Friday, July 12, 2019
So NASTO 2019 finally saw a re-emergence of some attention to Climate Change issues (NASTO is the Northeastern Association of State Transportation Officials, which recently held its annual conference in Wilmington, DE).
I was happy to see that Resilience was back on the agenda. As usual with transportation people, there was little discussion of “Climate Change.” The focus was on Extreme Weather Events and how to respond to them. The overall takeaway is that Resilience is being mainstreamed in state DOTs, at least in the Northeast. Elements of the developing approach to Resilience include input from academic research, long-range planning, development of greener approaches to hardening of infrastructure, and detailed planning for disaster response. In the works – and coming out shortly – is a “CEO Primer” on Resilience issues for state DOT secretaries and commissioners (information here).
It was also encouraging to see a session on electrification of the transportation sector, which I consider an urgent priority. The two technologies discussed were electric buses and hydrogen fuel cells (for a variety of uses).
Electric buses, I’m pleased to say, are making rapid market penetration throughout the country. The technology is rapidly advancing and the business plan of the leading manufacturer, Proterra, appears solid.

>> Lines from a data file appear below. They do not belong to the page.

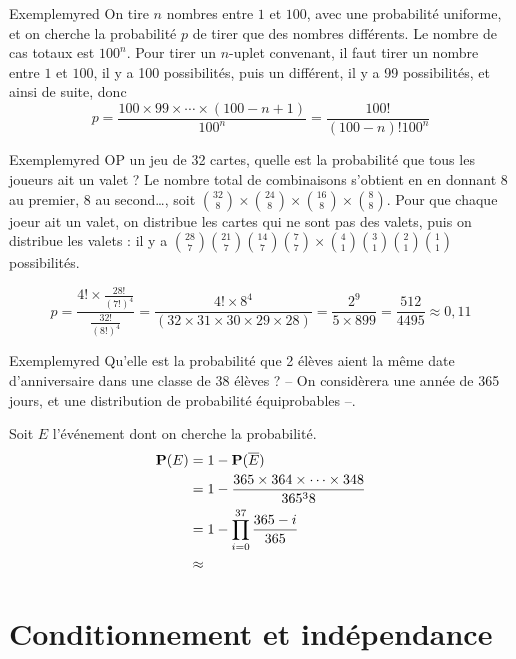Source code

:     \begin{omed}{Exemple}{myred}
        On tire $n$ nombres entre $1$ et $100$, avec une probabilité uniforme, et on cherche la probabilité $p$ de tirer que des nombres différents. Le nombre de cas totaux est $100^n$. Pour tirer un $n$-uplet convenant, il faut tirer un nombre entre $1$ et $100$, il y a 100 possibilités, puis un différent, il y a 99 possibilités, et ainsi de suite, donc 
        \[ p = \frac{100 \times 99 \times \cdots \times (100 - n + 1)}{100^n} = \frac{100!}{(100 - n)! 100^n} \] 
    \end{omed}

    \begin{omed}{Exemple}{myred}
        OP un jeu de 32 cartes, quelle est la probabilité que tous les joueurs ait un valet ? Le nombre total de combinaisons s’obtient en en donnant $8$ au premier, $8$ au second\ldots, soit $\binom{32}{8} \times \binom{24}{8} \times \binom{16}{8} \times \binom{8}{8}$. Pour que chaque joeur ait un valet, on distribue les cartes qui ne sont pas des valets, puis on distribue les valets : il y a $\binom{28}{7} \binom{21}{7} \binom{14}{7} \binom{7}{7} \times \binom{4}{1} \binom{3}{1} \binom{2}{1} \binom{1}{1}$ possibilités.

        \[ p = \frac{4!\times \frac{28!}{(7!)^4}}{\frac{32!}{(8!)^4}} = \frac{4 ! \times 8^4}{(32 \times 31 \times 30 \times 29 \times 28)} = \frac{2^9}{5 \times 899} = \frac{512}{4495} \approx 0,11 \]
    \end{omed}

    \begin{omed}{Exemple}{myred}
        Qu’elle est la probabilité que 2 élèves aient la même date d’anniversaire dans une classe de 38 élèves ? -- On considèrera une année de 365 jours, et une distribution de probabilité équiprobables --.

        Soit $E$ l’événement dont on cherche la probabilité. 
        \begin{align*}
            \mathbf{P}(E) &= 1 - \mathbf{P}(\overline{E}) \\
            &= 1 - \frac{365 \times 364 \times \cdots \times 348}{365^38} \\
            &= 1 - \prod_{i=0}^{37} \frac{365 - i}{365} \\
            &\approx 
        \end{align*}
    \end{omed}

\section{Conditionnement et indépendance}

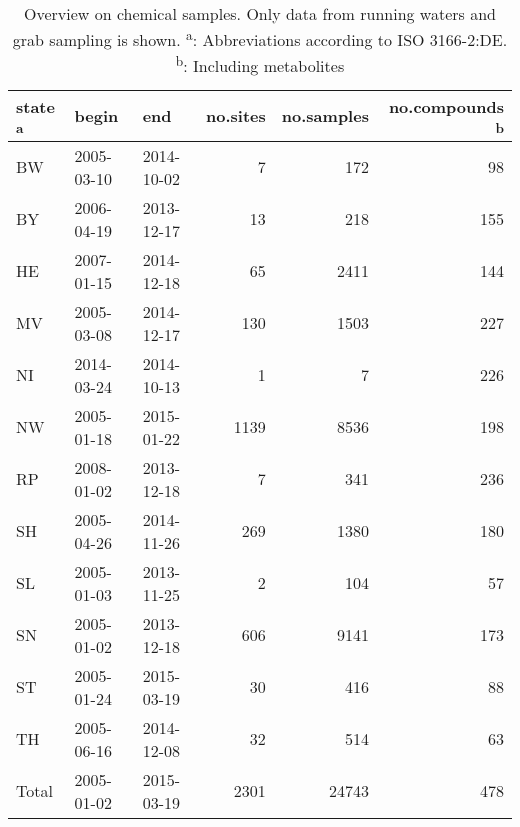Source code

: \begin{table}[ht]
\centering
\caption{Overview on chemical samples. Only data from running waters and grab
sampling is shown. \textsuperscript{a}: Abbreviations according to ISO 3166-2:DE. 
      \textsuperscript{b}: Including metabolites} 
\label{tab:phch_overview}
\begin{tabular}{lllrrr}
  \toprule
state \textsuperscript{a} & begin & end & no.sites & no.samples & no.compounds \textsuperscript{b} \\ 
  \midrule
BW & 2005-03-10 & 2014-10-02 & 7 & 172 & 98 \\ 
  BY & 2006-04-19 & 2013-12-17 & 13 & 218 & 155 \\ 
  HE & 2007-01-15 & 2014-12-18 & 65 & 2411 & 144 \\ 
  MV & 2005-03-08 & 2014-12-17 & 130 & 1503 & 227 \\ 
  NI & 2014-03-24 & 2014-10-13 & 1 & 7 & 226 \\ 
  NW & 2005-01-18 & 2015-01-22 & 1139 & 8536 & 198 \\ 
  RP & 2008-01-02 & 2013-12-18 & 7 & 341 & 236 \\ 
  SH & 2005-04-26 & 2014-11-26 & 269 & 1380 & 180 \\ 
  SL & 2005-01-03 & 2013-11-25 & 2 & 104 & 57 \\ 
  SN & 2005-01-02 & 2013-12-18 & 606 & 9141 & 173 \\ 
  ST & 2005-01-24 & 2015-03-19 & 30 & 416 & 88 \\ 
  TH & 2005-06-16 & 2014-12-08 & 32 & 514 & 63 \\ 
   \midrule
Total & 2005-01-02 & 2015-03-19 & 2301 & 24743 & 478 \\ 
   \bottomrule
\end{tabular}
\end{table}
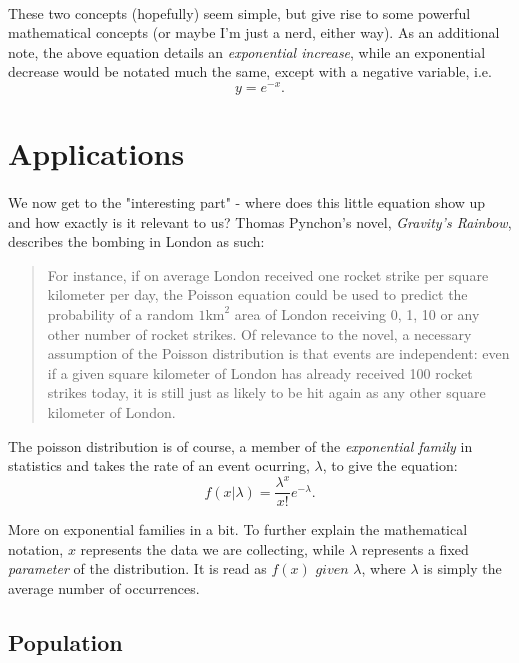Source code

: \documentclass{cup-pan}
\begin{document}
\paragraph{} 
These two concepts (hopefully) seem simple, but give rise to some powerful mathematical concepts (or maybe I'm just a nerd, either way). As an additional note, the above equation details an \textit{exponential increase}, while an exponential decrease would be notated much the same, except with a negative variable, i.e. $$y = \textit{e}^{-x}.$$

\section{Applications}
\label{sec:apps}

\paragraph{}
We now get to the "interesting part" - where does this little equation show up and how exactly is it relevant to us? Thomas Pynchon's novel, \textit{Gravity's Rainbow}, describes the bombing in London as such:

\begin{quote}
For instance, if on average London received one rocket strike per square kilometer per day, the Poisson equation could be used to predict the probability of a random $1 \text{km}^2$ area of London receiving 0, 1, 10 or any other number of rocket strikes. Of relevance to the novel, a necessary assumption of the Poisson distribution is that events are independent: even if a given square kilometer of London has already received 100 rocket strikes today, it is still just as likely to be hit again as any other square kilometer of London.
\end{quote}

The poisson distribution is of course, a member of the \textit{exponential family} in statistics and takes the rate of an event ocurring, $\lambda$, to give the equation: $$f(x| \lambda) = \frac{\lambda^x}{x!} \textit{e}^{-\lambda}.$$

More on exponential families in a bit. To further explain the mathematical notation, $x$ represents the data we are collecting, while $\lambda$ represents a fixed \textit{parameter} of the distribution. It is read as $f(x) \textit{ given } \lambda$, where $\lambda$ is simply the average number of occurrences.

\subsection{Population}
\end{document}
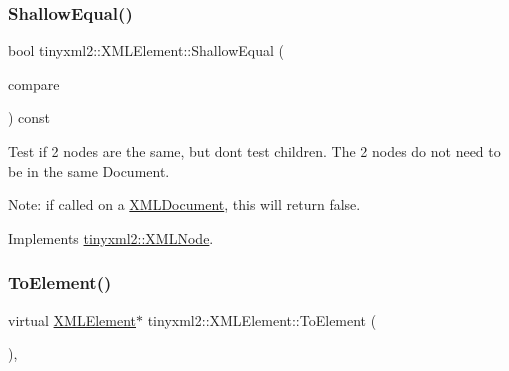 \mbox{\label{classtinyxml2_1_1_x_m_l_element_a61ffd7bf918a9db4aa6203d855ac5ec2}} 
\subsubsection{\texorpdfstring{Shallow\+Equal()}{ShallowEqual()}}
{\footnotesize\ttfamily bool tinyxml2\+::\+X\+M\+L\+Element\+::\+Shallow\+Equal (\begin{DoxyParamCaption}\item[{const \mbox{\hyperlink{classtinyxml2_1_1_x_m_l_node}{X\+M\+L\+Node}} $\ast$}]{compare }\end{DoxyParamCaption}) const\hspace{0.3cm}{\ttfamily [virtual]}}

Test if 2 nodes are the same, but don\textquotesingle{}t test children. The 2 nodes do not need to be in the same Document.

Note\+: if called on a \mbox{\hyperlink{classtinyxml2_1_1_x_m_l_document}{X\+M\+L\+Document}}, this will return false. 

Implements \mbox{\hyperlink{classtinyxml2_1_1_x_m_l_node_a7ce18b751c3ea09eac292dca264f9226}{tinyxml2\+::\+X\+M\+L\+Node}}.

\mbox{\label{classtinyxml2_1_1_x_m_l_element_ad9ff5c2dbc15df36cf664ce1b0ea0a5d}} 
\subsubsection{\texorpdfstring{To\+Element()}{ToElement()}\hspace{0.1cm}{\footnotesize\ttfamily [1/2]}}
{\footnotesize\ttfamily virtual \mbox{\hyperlink{classtinyxml2_1_1_x_m_l_element}{X\+M\+L\+Element}}$\ast$ tinyxml2\+::\+X\+M\+L\+Element\+::\+To\+Element (\begin{DoxyParamCaption}{ }\end{DoxyParamCaption})\hspace{0.3cm}{\ttfamily [inline]}, {\ttfamily [virtual]}}



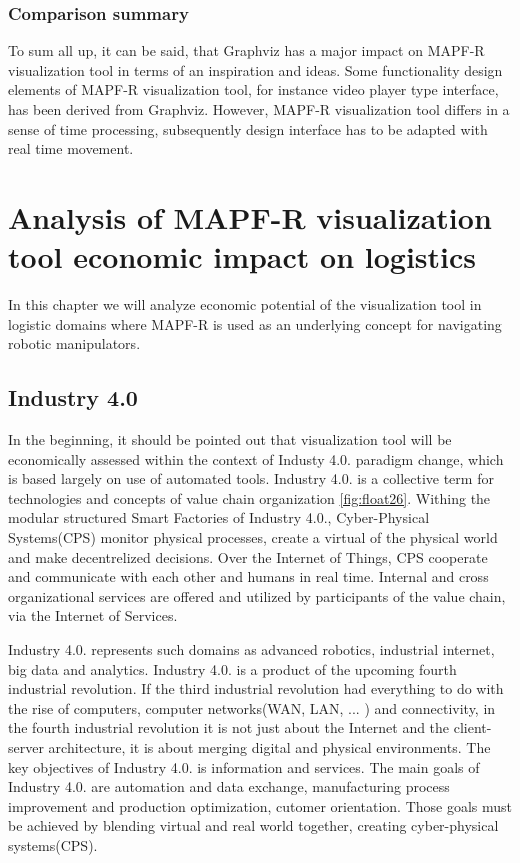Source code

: \documentclass[thesis=B,english]{FITthesis}[2019/12/23]
\begin{document}
\subsection{Comparison summary}

To sum all up, it can be said, that Graphviz has a major impact on MAPF-R visualization tool in terms of an inspiration and ideas. Some functionality design elements of MAPF-R visualization tool, for instance video player type interface, has been derived from Graphviz. However, MAPF-R visualization tool differs in a sense of time processing, subsequently design interface has to be adapted with real time movement. 

\chapter{Analysis of MAPF-R visualization tool economic impact on logistics}

In this chapter we will analyze economic potential of the visualization tool in logistic domains where MAPF-R is used as an underlying concept for navigating robotic manipulators.

\section{Industry 4.0}

In the beginning, it should be pointed out that visualization tool will be economically assessed  within the context of Industy 4.0. paradigm change, which is based largely on use of automated tools. Industry 4.0. is a collective term for technologies and concepts of value chain organization \ref{fig:float26}. Withing the modular structured Smart Factories of Industry 4.0., Cyber-Physical Systems(CPS) monitor physical processes, create a virtual of the physical world and make decentrelized decisions. Over the Internet of Things, CPS cooperate and communicate with each other and humans in real time. Internal and cross organizational services are offered and utilized by participants of the value chain, via the Internet of Services. 
 
Industry 4.0. represents such domains as advanced robotics, industrial internet,
big data and analytics. Industry 4.0. is a product of the upcoming fourth industrial revolution. If the third industrial revolution had everything to do with the rise of computers, computer networks(WAN, LAN, ... ) and connectivity, in the fourth industrial revolution it is not just about the Internet and the client-server architecture, it is about merging digital and physical environments. The key objectives of Industry 4.0. is information and services. The main goals of Industry 4.0. are automation and data exchange, manufacturing process improvement and production optimization, cutomer orientation. Those goals must be achieved by blending virtual and real world together, creating cyber-physical systems(CPS). 
\end{document}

They argue that electric buses are now cheaper than diesel vehicles over their lifetime, as the long-term savings in maintenance costs (electric buses are very low-maintenance) overcomes the initial higher cost to purchase. Interestingly, Proterra has no plan for developing in-service charging, reasoning that current batteries will last through a day of typical revenue service – and these batteries are getting better at a rapid rate.
I don’t know much about hydrogen fuel cells, which certainly have many benefits but also have the drawback of requiring considerable new infrastructure. California is rapidly scaling up so that light-duty HFC vehicles, now for sale, can have relatively easy access to hydrogen fueling stations. HFC technology is also very promising for trucks and trains (see my blog posting here).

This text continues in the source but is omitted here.